ROSEMONT, IL – General Motors stops short of predicting how many of its OnStar subscribers will sign up for the longtime telematics service’s new 4G LTE Wi-Fi connection from AT&T, but says 98% of buyers have agreed to the terms and conditions necessary for access to the technology.
“It is still early in the rollout, but we take that as an indication it is very popular,” says OnStar spokeswoman Rebecca White.
Another positive sign: 90% of tablet users do not purchase data plans, so they tap Wi-Fi connections exclusively. GM believes its cars, trucks and CUVs will become that Internet pipeline, especially given Americans spend about 450 hours annually in their vehicles. The service has a range of 50 ft. (15.2 m) outside of the vehicle.
OnStar spokesman Stuart Fowle says GM decided to offer the Wi-Fi service not because its customers demand it today, but because the automaker thinks they will very soon.
“We’re being proactive,” he says during a preview of the technology at a meeting of the Midwest Automotive Media Assn. here.
All but three GM vehicles will offer Wi-Fi capability for ’15, meaning anything people can do with their laptop, tablet or smartphone at home or work can be done in their vehicle.
The Chevy Camaro sports car and the Chevy Traverse, Buick Enclave and GMC Acadia large CUVs will add it for ’16. Large pickup trucks and SUVs also will offer the service, but not until the middle of calendar 2015.
The Chevy Malibu midsize sedan and Chevy Impala large sedan lead the rollout, followed by the Buick Regal sports sedan and Buick Encore small CUV. Others will follow according to their particular launch cadence, peaking at 30 vehicles in the model year for the broadest rollout of the technology in the industry.
Chrysler and Audi are among automakers in the U.S. also offering Wi-Fi connections in their vehicles.
The OnStar 4G LTE hardware is factory-equipped and standard. GM owners will be given a 3-month/3-gigabyte free trial of the service, after which time there will be a $5 to $50 monthly fee based on the amount of Wi-Fi access the OnStar subscriber chooses.
Access is not limited to AT&T data plan users, but AT&T customers can take advantage of an plan that would add OnStar 4G LTE to their GM vehicle for $10 per month and the data plans would be pooled.
OnStar officials say the least expensive plan will offer 200 megabytes of data, or enough access to stream more than 6.5 hours of music, surf the Internet for 13 hours or send more than 10,000 emails without attachments. The biggest access plan is for 5 GB.
Even the smallest 300 MB plan offers sounder connectivity than a smartphone, according to OnStar, because the vehicle itself is a natural shield to data frequencies. With OnStar 4G LTE, a “shark-fin-like” housing atop the vehicle serves as a powerful receiver.

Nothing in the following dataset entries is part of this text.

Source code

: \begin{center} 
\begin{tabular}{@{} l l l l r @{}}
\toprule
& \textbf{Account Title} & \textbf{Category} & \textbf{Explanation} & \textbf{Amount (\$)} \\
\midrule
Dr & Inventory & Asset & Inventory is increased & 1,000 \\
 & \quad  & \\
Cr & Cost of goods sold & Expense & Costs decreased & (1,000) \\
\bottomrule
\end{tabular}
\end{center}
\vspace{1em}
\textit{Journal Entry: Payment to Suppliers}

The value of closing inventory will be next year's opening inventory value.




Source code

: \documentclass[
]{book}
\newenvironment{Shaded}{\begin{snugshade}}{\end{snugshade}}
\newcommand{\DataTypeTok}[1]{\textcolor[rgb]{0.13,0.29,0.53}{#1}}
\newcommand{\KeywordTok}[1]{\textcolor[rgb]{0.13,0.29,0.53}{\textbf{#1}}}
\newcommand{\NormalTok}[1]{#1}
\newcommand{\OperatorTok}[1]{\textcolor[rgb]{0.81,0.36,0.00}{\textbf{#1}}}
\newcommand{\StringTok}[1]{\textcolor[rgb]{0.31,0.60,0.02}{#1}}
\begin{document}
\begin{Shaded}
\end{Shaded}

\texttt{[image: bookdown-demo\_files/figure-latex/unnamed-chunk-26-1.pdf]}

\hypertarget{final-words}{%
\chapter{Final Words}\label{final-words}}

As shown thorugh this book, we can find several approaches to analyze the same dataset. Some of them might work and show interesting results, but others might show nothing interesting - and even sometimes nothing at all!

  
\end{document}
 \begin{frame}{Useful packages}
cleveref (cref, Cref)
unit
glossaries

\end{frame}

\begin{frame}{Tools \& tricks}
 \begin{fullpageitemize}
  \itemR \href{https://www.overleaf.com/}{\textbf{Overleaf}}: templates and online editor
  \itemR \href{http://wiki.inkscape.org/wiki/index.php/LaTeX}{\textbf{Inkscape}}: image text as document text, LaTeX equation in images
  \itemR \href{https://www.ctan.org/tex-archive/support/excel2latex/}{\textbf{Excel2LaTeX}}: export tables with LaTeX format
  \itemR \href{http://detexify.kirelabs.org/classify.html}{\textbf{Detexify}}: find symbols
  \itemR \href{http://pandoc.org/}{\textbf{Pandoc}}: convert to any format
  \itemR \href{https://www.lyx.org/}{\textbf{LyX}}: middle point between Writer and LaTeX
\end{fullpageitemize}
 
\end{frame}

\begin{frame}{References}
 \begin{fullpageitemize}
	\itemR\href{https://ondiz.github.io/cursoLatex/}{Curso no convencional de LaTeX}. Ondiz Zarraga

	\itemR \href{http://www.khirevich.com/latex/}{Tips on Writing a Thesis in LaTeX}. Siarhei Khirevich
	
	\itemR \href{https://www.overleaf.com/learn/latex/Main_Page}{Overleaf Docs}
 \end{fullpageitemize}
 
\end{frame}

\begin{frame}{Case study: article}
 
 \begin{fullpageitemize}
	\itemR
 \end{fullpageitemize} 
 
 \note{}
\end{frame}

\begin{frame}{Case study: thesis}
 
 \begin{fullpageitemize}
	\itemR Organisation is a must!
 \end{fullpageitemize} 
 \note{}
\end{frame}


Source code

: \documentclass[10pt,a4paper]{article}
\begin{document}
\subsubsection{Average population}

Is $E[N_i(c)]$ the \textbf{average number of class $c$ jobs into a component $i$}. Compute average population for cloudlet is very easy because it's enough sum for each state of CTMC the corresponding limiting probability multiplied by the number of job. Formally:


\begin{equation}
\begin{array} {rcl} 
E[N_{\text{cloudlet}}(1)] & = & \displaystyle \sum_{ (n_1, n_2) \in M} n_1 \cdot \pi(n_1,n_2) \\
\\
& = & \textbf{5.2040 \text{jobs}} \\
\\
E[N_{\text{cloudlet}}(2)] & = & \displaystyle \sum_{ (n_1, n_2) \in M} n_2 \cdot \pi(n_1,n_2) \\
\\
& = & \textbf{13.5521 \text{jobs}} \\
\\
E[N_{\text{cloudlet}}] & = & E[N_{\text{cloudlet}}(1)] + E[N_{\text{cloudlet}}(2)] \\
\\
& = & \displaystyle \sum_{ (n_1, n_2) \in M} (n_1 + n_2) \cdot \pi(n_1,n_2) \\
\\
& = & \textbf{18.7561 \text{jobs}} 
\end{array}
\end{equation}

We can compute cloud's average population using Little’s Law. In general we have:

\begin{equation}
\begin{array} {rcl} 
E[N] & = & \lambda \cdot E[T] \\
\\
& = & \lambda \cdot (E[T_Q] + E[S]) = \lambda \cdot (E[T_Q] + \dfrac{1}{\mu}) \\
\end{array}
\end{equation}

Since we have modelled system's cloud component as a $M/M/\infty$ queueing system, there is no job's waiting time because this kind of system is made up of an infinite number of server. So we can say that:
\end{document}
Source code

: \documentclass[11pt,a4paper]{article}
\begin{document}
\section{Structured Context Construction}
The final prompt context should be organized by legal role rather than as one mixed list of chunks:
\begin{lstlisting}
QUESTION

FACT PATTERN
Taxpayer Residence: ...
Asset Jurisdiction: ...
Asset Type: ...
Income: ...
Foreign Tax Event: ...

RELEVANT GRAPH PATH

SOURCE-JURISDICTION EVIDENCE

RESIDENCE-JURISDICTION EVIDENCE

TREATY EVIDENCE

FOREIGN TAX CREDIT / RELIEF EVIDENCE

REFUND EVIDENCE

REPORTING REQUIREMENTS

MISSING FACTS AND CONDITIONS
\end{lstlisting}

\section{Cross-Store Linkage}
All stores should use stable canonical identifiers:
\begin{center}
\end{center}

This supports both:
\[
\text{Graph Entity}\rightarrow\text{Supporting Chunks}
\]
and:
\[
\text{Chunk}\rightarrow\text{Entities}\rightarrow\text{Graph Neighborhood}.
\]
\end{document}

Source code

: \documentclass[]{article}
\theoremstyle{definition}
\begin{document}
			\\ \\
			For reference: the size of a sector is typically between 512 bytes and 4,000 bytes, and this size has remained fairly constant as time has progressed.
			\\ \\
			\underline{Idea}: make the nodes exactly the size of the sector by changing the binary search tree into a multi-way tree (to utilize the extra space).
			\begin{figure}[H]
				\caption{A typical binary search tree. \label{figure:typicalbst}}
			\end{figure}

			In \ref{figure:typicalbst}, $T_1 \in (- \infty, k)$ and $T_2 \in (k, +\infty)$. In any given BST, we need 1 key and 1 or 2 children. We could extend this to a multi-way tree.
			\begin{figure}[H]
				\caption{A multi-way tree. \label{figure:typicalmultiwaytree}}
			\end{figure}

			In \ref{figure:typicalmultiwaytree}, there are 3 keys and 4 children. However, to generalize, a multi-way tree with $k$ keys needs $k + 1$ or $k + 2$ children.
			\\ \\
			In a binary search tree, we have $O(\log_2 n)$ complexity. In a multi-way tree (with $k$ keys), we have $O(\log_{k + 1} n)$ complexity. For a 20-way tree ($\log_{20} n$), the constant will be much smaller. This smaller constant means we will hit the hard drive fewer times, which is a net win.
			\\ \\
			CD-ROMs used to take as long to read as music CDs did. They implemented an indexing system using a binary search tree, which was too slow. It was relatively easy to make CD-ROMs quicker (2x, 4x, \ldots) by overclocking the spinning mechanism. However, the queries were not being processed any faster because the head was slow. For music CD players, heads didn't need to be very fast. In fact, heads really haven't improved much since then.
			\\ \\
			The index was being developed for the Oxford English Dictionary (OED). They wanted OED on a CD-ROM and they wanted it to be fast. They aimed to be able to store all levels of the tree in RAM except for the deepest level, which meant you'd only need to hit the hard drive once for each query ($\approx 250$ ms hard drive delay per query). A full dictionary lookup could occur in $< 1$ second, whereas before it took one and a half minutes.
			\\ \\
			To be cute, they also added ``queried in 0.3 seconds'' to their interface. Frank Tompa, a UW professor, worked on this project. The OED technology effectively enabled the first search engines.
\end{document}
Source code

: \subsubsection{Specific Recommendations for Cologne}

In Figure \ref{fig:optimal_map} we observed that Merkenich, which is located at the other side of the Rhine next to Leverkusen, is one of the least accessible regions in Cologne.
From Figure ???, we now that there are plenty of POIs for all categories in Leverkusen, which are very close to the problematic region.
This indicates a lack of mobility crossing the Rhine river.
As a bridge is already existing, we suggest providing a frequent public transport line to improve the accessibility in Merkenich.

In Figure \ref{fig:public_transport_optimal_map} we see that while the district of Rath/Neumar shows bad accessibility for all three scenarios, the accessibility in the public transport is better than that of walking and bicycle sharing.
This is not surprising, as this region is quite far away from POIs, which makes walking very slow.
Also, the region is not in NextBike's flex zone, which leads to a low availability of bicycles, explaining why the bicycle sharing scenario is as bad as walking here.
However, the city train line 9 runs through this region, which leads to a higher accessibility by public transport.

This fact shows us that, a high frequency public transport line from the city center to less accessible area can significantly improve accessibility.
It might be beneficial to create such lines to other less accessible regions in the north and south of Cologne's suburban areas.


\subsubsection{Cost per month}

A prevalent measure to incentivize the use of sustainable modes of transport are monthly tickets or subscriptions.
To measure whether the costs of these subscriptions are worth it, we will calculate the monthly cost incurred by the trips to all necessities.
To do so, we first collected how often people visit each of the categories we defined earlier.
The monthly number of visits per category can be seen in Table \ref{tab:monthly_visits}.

However, OnStar officials say, much like a smartphone there will be obscure places where the connection may fail. Although, again, count on a wider coverage area than the average smartphone.
Some Antennas Gain Girth, But System Snap to Use
One drawback to the technology may be the increased size of the antenna housing on some ’15 GM models still awaiting redesigns, such as the Chevy Cruze small car and its platform mate, the Chevy Volt extended-range electric vehicle.
During an earlier demonstration of the technology in Detroit, the antenna housing on a Volt was much larger to accommodate pieces of the 4G LTE hardware and it appeared less integrated than the fin-like housing of an Impala parked alongside.
But hooking up to the system proves to be a snap. A driver presses the OnStar button of an Impala touchscreen to reveal a password, which is entered into an iPhone Wi-Fi setting and speedy Internet ensues.
The take rate for OnStar 4G LTE service may depend on the brand, too. Because Buick tends to attract an older buyer, it may see fewer subscribers. Chevy owners likely will take to it the most, given the brand’s young, family-oriented buyer set.
A special $5 all-day pass for the Wi-Fi service likely will be popular, too, OnStar says.
Fowle admits OnStar and GM are aware of potential critics of the technology who may argue it could lead to driver distraction, but they expect common sense to prevail.
“We can't stop people from shaving or putting on their makeup now, and we can only hope they won’t do something dangerous with Wi-Fi connectivity,” he says.
It isn’t likely the Wi-Fi service will curtail the purchase of profitable entertainment-system options, which cost in the neighborhood of $3,000.
“What this does, is raise the possibility for watching Internet movies and shows on those (factory-installed) screens,” he offers, “because you can hook your tablet up to the entertainment system.”
In preparation for the new technology, 30,000 GM dealership employees will take online courses to learn the system. The training began this year and will continue through December. Another 55 certified OnStar advisers have undergone 8,000 hours of training and will travel to dealerships to further help familiarize sales personnel with the technology.
OnStar boasts 7 million global subscribers in four countries, including 6 million in the U.S. and Canada where GM will make the 4G LTE service available. However, only owners of equipped ’15 vehicles will have access to the technology.